How long (in table time) do your scores last? Do you tend to do multiple scores per session or just one?

How long (in table time) do your scores last? Do you tend to do multiple scores per session or just one?

How long (in table time) do your scores last? Do you tend to do multiple scores per session or just one?

For our campaign, we only do one score per night and the score itself will last 90-120 minutes.

Our format is a little different because we have a ~15 player open table campaign. We start off the session with downtime actions, “word on the street” (what’s going on in Duskvol), and then score selection (usually selecting from a few narratively relevant options). Sometimes there’s a short unrelated vignette to tie up loose story ends. After the main score, we do payoff, heat, XP, and entanglements.

5 thoughts on “How long (in table time) do your scores last? Do you tend to do multiple scores per session or just one?”

  1. Ours vary – we had one last night where it took us a good long while to figure out what the score was, which I quite liked. The score itself was then on the shorter side, maybe 45 minutes?

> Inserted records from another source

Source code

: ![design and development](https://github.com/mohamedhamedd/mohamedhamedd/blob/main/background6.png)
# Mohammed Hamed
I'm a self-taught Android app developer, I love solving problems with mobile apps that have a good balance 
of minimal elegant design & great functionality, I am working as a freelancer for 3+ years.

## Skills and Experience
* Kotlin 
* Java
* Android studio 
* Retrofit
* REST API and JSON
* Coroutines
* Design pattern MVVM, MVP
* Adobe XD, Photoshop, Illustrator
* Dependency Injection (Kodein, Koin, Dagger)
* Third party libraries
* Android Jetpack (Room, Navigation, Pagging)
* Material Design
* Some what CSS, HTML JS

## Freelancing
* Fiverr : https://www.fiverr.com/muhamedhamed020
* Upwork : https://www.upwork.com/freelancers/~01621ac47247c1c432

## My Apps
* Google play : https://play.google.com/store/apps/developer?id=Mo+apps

  2. I try to keep a Bloodletters-esque pace to the games I run. Usually a score plus downtime takes about 4-5 hours, but I like longer scores most of the time. The last session of Blades I ran was a 4 hour game that covered downtime and free play, no score included.

  3. I’m loathe to let it fall into “cookie-cutter chono” so I prefer to keep the mechanisms while condensing/expanding the times accordingly, if that makes any sense.

  4. My experience gravitates around single shot game days or 3 hour online game sessions.

    We tend to get setup, a heist, a downtime, and sometimes another heist in 3 hours. We usually get a minimum of 1 heist and a downtime.

    I like a crisp pace, and I like to let both the fiction and the dice do their work, so I do not encourage long conversations (unless it’s down time and the players are lining up what direction they want to take, and even then, I get twitchy.) I prefer to focus on the critical risks and decisions of what’s going on right now, and keep the game moving.

    For campaign play, I feel there’s a natural shift: heists punctuated by down time at the beginning, and down time punctuated by heists as the crew gets established.

    Personally, I like the tools that Blades in the Dark has to allow the action to propel forward and keep things from bogging down; the game WANTS to be fast, and I do my part to help it fly. That’s not to say other people are “doing it wrong,” just responding to the question of how mine time out.

  5. My crew would typically start at 6:30 and play until 9. The first half hour is just catching up and chatting so we have on average 2 hours of play time per session. The majority of our scores have taken between 1-2 sessions to finish so we are definitely on the longer side of a lot of what i hear people saying. All our post score activities usually take at least a full session to get through as well.